The United States Fish Commission breeds fish very extensively. Our naturalists are not in a position to do this on a commercial scale, though private enterprise has now created a useful industry in breeding river fish. But they have issued a handbook to fishermen showing how they themselves might stock the sea to some extent. When the trawls are hauled, numbers of " ripe " fish, both males and females, are brought on board. It is pointed out that if they would merely squeeze the roe which is dropping from the fish into buckets dipped in sea-water, and let the " milt" mix with it for a few minutes, every egg would be fertilised, and that they might then be thrown overboard with the certainty that the young would hatch.

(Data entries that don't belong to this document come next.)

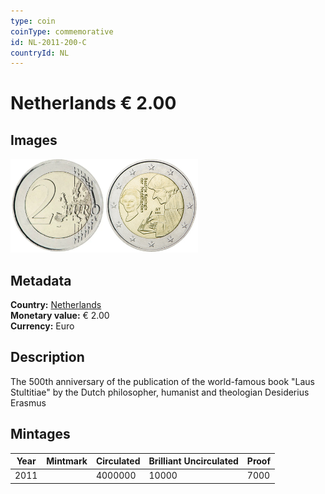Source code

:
 ```yaml
---
type: coin
coinType: commemorative
id: NL-2011-200-C
countryId: NL
---
```


# Netherlands € 2.00

## Images

<img src="../../Images/common-2007-200.webp" height="150" alt="Front image"><img src="Images/NL-2011-200.webp" height="150" alt="Back image">

## Metadata

**Country:** [Netherlands](../../Countries/Netherlands/index.md)\
**Monetary value:** € 2.00\
**Currency:** Euro

## Description
The 500th anniversary of the publication of the world-famous book "Laus Stultitiae" by the Dutch philosopher, humanist and theologian Desiderius Erasmus

## Mintages

| Year | Mintmark | Circulated | Brilliant Uncirculated | Proof |
| ---- | -------- | ---------- | ---------------------- | ----- |
| 2011 | | 4000000 | 10000 | 7000 |
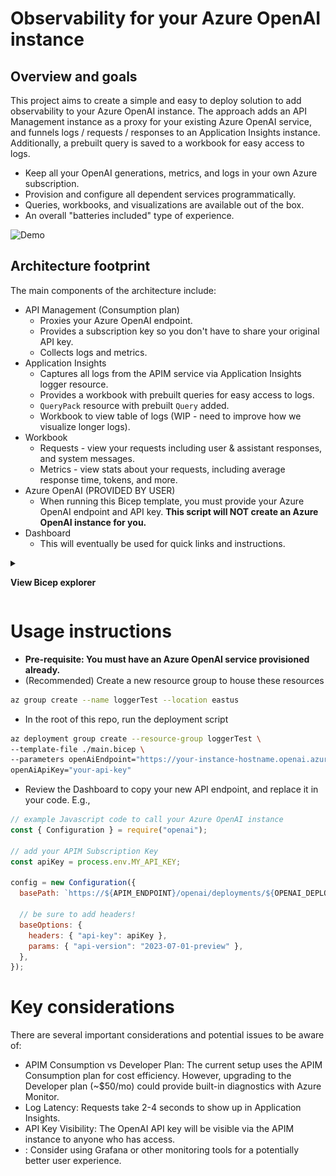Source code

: # Observability for your Azure OpenAI instance

## Overview and goals

This project aims to create a simple and easy to deploy solution to add observability to your Azure OpenAI instance. The approach adds an API Management instance as a proxy for your existing Azure OpenAI service, and funnels logs / requests / responses to an Application Insights instance. Additionally, a prebuilt query is saved to a workbook for easy access to logs.

- Keep all your OpenAI generations, metrics, and logs in your own Azure subscription.
- Provision and configure all dependent services programmatically.
- Queries, workbooks, and visualizations are available out of the box.
- An overall "batteries included" type of experience.

![Demo](/images/demo.gif)

## Architecture footprint

The main components of the architecture include:

- API Management (Consumption plan)
  - Proxies your Azure OpenAI endpoint.
  - Provides a subscription key so you don't have to share your original API key.
  - Collects logs and metrics.
- Application Insights
  - Captures all logs from the APIM service via Application Insights logger resource.
  - Provides a workbook with prebuilt queries for easy access to logs.
  - `QueryPack` resource with prebuilt `Query` added.
  - Workbook to view table of logs (WIP - need to improve how we visualize longer logs).
- Workbook
  - Requests - view your requests including user & assistant responses, and system messages.
  - Metrics - view stats about your requests, including average response time, tokens, and more.
- Azure OpenAI (PROVIDED BY USER)
  - When running this Bicep template, you must provide your Azure OpenAI endpoint and API key. **This script will NOT create an Azure OpenAI instance for you.**
- Dashboard
  - This will eventually be used for quick links and instructions.

<!-- ![Provisioned resources](/images/resources.png) -->

<details>

<summary>

**View Bicep explorer**

</summary>

![Bicep explorer](/images/explorer.png)

</details>

# Usage instructions

- **Pre-requisite: You must have an Azure OpenAI service provisioned already.**
- (Recommended) Create a new resource group to house these resources

```bash
az group create --name loggerTest --location eastus
```

- In the root of this repo, run the deployment script

```bash
az deployment group create --resource-group loggerTest \
--template-file ./main.bicep \
--parameters openAiEndpoint="https://your-instance-hostname.openai.azure.com/openai/" \
openAiApiKey="your-api-key"
```

- Review the Dashboard to copy your new API endpoint, and replace it in your code. E.g.,

```javascript
// example Javascript code to call your Azure OpenAI instance
const { Configuration } = require("openai");

// add your APIM Subscription Key
const apiKey = process.env.MY_API_KEY;

config = new Configuration({
  basePath: `https://${APIM_ENDPOINT}/openai/deployments/${OPENAI_DEPLOYMENT_NAME}`,

  // be sure to add headers!
  baseOptions: {
    headers: { "api-key": apiKey },
    params: { "api-version": "2023-07-01-preview" },
  },
});
```

# Key considerations

There are several important considerations and potential issues to be aware of:

- APIM Consumption vs Developer Plan: The current setup uses the APIM Consumption plan for cost efficiency. However, upgrading to the Developer plan (~$50/mo) could provide built-in diagnostics with Azure Monitor.
- Log Latency: Requests take 2-4 seconds to show up in Application Insights.
- API Key Visibility: The OpenAI API key will be visible via the APIM instance to anyone who has access.
- : Consider using Grafana or other monitoring tools for a potentially better user experience.
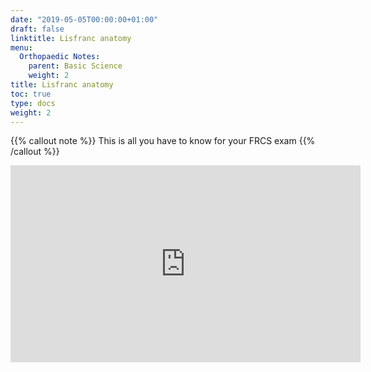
 ```yaml
---
date: "2019-05-05T00:00:00+01:00"
draft: false
linktitle: Lisfranc anatomy
menu:
  Orthopaedic Notes:
    parent: Basic Science
    weight: 2
title: Lisfranc anatomy
toc: true
type: docs
weight: 2
---
```


{{% callout note %}}
This is all you have to know for your FRCS exam
{{% /callout %}}

<iframe width="560" height="315" src="https://www.youtube.com/embed/F5sLiDzl43k" frameborder="0" allow="accelerometer; autoplay; clipboard-write; encrypted-media; gyroscope; picture-in-picture" allowfullscreen></iframe>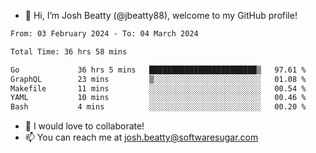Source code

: - 👋 Hi, I’m Josh Beatty (@jbeatty88), welcome to my GitHub profile!

<!--START_SECTION:waka-->

```txt
From: 03 February 2024 - To: 04 March 2024

Total Time: 36 hrs 58 mins

Go             36 hrs 5 mins   ████████████████████████▒   97.61 %
GraphQL        23 mins         ▒░░░░░░░░░░░░░░░░░░░░░░░░   01.08 %
Makefile       11 mins         ░░░░░░░░░░░░░░░░░░░░░░░░░   00.54 %
YAML           10 mins         ░░░░░░░░░░░░░░░░░░░░░░░░░   00.46 %
Bash           4 mins          ░░░░░░░░░░░░░░░░░░░░░░░░░   00.20 %
```

<!--END_SECTION:waka-->

- 💞️ I would love to collaborate!
- 📫 You can reach me at josh.beatty@softwaresugar.com

<!---
jbeatty88/jbeatty88 is a ✨ special ✨ repository because its `README.md` (this file) appears on your GitHub profile.
You can click the Preview link to take a look at your changes.
--->
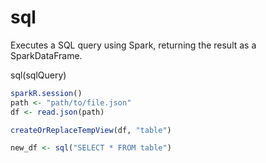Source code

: # sql

Executes a SQL query using Spark, returning the result as a SparkDataFrame.

sql\(sqlQuery\)

```r
sparkR.session()
path <- "path/to/file.json"
df <- read.json(path)

createOrReplaceTempView(df, "table")

new_df <- sql("SELECT * FROM table")
```

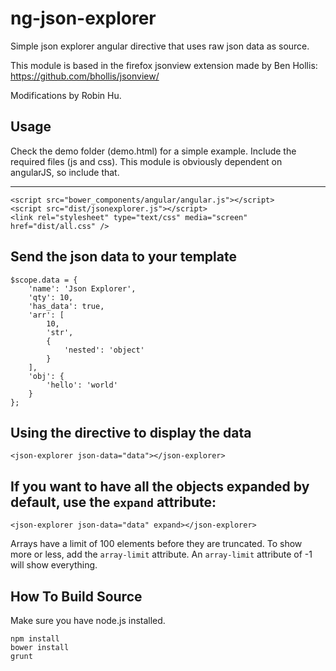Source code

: ng-json-explorer
================

Simple json explorer angular directive that uses raw json data as source.

This module is based in the firefox jsonview extension made by Ben Hollis: https://github.com/bhollis/jsonview/

Modifications by Robin Hu.

Usage
-------------------------
Check the demo folder (demo.html) for a simple example.
Include the required files (js and css).
This module is obviously dependent on angularJS, so include that.

-------------------------
```
<script src="bower_components/angular/angular.js"></script>
<script src="dist/jsonexplorer.js"></script>
<link rel="stylesheet" type="text/css" media="screen" href="dist/all.css" />
```

Send the json data to your template
-------------------------
```
$scope.data = {
	'name': 'Json Explorer',
	'qty': 10,
	'has_data': true,
	'arr': [
		10,
		'str',
		{
			'nested': 'object'
		}
	],
	'obj': {
		'hello': 'world'
	}
};
```

Using the directive to display the data
-------------------------
```
<json-explorer json-data="data"></json-explorer>
```

If you want to have all the objects expanded by default, use the `expand` attribute:
--------------------------
```
<json-explorer json-data="data" expand></json-explorer>
```

Arrays have a limit of 100 elements before they are truncated. To show more or less, add the `array-limit` attribute. An `array-limit` attribute of -1 will show everything.

How To Build Source
--------------------------

Make sure you have node.js installed.
```
npm install
bower install
grunt
```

When engaged in inquiries of a much more rough-and-ready kind the naturalists have also justified their claim to be practical men. Lately a very striking Report was issued by Mr. W. Macintosh, Professor of Natural History in the University of St. Andrews, and Director of the Gatty Marine Laboratory. He made a critical survey of the work done since the Royal Commission under Lord Dalhousie in 1884 ; but the most remarkable experiments to which he drew attention were the results of " preserving " certain great inlets of the Scotch coast. Power was obtained in 1886 to stop trawling in inlets like the Firth of Forth and the Moray Firth. Sample hauls of fish were taken, and then after a lapse of ten years the grounds were retried, and other hauls taken for comparison. To the surprise of every one, there were no more fish after ten years' preservation than before. His conclusion was that Nature was herself able to repair any drain which might be made on the fishes of the sea proper, though naturally such things as the overdredging of oysters, or disturbance of special areas where more or less fixed species are local, could not be made good. This view, though it was questioned at the time, seems borne out by this year's results. Never within the memory of man have there been such vast shoals of fish, from the cheap herring and sprat to the costly red mullet, as during this autumn and winter. Yet fishing boats were never more numerous or better equipped. " Why, then," it may be asked, " if this is the case, is it worth while making scientific inquiry ?" The answer is that though Nature may be able to replace losses in the open sea, she cannot do so in the case of fish which frequent rivers on migration ; and also that though Nature can keep up her stock in the ocean, man can vastly aid in doing this in the shallow waters round the coasts. That being proved by the experience of the United States, it may well be that the result of what the Board of Trade is about to do may be the establishment of a Fisheries.Commis- sion on analogous lines in this country.